I suggest you go live in Chile for a month, and then live in Venezuela for a month, and then get back to us…..

Bill
November 19, 2021 8:59 am

“There was a time the BBC would never have published such half baked nonsense, they would have delved into the detail of their own claims… in the interests of maintaining the BBC’s high standards of journalistic integrity… those days of dedicated objectivity are long gone.
 
Ditto PBS.
 
The corrupt media machine can rant all it wants, but reality has finally surfaced. It’s over. These guys have destroyed the climate change boondoggle. They show convincingly that almost all of the increase of carbon dioxide in the atmosphere follows from increased natural emission.

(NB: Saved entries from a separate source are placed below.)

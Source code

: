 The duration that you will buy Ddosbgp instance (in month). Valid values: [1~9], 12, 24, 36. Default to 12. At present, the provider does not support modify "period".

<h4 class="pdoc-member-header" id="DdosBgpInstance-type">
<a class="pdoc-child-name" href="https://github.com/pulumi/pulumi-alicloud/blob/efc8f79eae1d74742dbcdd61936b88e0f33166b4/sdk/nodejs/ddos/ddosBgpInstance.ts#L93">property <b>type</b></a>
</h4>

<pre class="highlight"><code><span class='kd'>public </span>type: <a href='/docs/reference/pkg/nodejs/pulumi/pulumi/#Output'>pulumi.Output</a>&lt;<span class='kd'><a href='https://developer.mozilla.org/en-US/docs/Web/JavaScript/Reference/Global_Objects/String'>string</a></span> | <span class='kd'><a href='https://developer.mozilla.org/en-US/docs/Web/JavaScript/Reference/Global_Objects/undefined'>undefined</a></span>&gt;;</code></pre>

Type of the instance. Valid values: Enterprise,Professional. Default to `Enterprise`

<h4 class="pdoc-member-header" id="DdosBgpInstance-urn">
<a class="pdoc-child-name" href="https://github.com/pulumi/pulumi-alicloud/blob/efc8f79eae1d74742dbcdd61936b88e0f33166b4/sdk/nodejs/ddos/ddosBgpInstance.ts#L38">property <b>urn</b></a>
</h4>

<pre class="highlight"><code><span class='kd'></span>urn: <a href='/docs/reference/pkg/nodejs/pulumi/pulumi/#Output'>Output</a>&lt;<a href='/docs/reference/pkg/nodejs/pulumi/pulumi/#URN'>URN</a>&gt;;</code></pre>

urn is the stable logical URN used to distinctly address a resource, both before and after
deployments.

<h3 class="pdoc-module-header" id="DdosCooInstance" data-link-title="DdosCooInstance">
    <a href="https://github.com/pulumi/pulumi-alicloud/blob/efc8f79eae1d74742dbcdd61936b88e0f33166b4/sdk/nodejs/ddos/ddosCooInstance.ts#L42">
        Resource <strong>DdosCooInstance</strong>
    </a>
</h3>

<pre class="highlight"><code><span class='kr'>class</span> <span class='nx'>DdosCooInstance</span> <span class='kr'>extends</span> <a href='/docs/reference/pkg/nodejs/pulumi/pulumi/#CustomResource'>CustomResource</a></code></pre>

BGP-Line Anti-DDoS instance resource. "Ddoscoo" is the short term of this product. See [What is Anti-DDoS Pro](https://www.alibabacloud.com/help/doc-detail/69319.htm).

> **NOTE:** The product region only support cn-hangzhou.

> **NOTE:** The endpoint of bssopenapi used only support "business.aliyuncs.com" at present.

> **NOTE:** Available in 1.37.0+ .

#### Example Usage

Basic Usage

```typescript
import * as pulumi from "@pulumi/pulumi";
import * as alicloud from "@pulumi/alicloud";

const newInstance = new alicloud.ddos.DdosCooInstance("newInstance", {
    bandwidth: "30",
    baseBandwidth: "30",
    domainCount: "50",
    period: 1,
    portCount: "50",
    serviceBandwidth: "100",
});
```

https://scc.klimarealistene.com/2021/10/new-papers-on-control-of-atmospheric-co2/

Similar is shown here, based on the UN’s own estimates of carbon.
 
https://edberry.com/blog/climate/climate-physics/the-worlds-most-costly-scientific-error/
 
The new research pulls the carpet out from under the UN. It explains why CO2 didn’t flinch during the global COVID lockdown, even though human emissions dropped sharply.

Philip
November 19, 2021 11:00 am

It’s the government, not the fuel, Who is actually this ignorant.

ChrisB
November 19, 2021 11:04 am

BBC = Bullshit Broadcasting Corporation

Robert Hanson
Reply to  ChrisB
November 19, 2021 3:26 pm

Let’s go Brandon….

Martin Pinder
November 19, 2021 1:52 pm

I gave up watching the BBC years ago. I don’t even have a TV licence.

Reply to  Martin Pinder
November 19, 2021 2:55 pm

That’s always got me – you need to get government permission to own a television?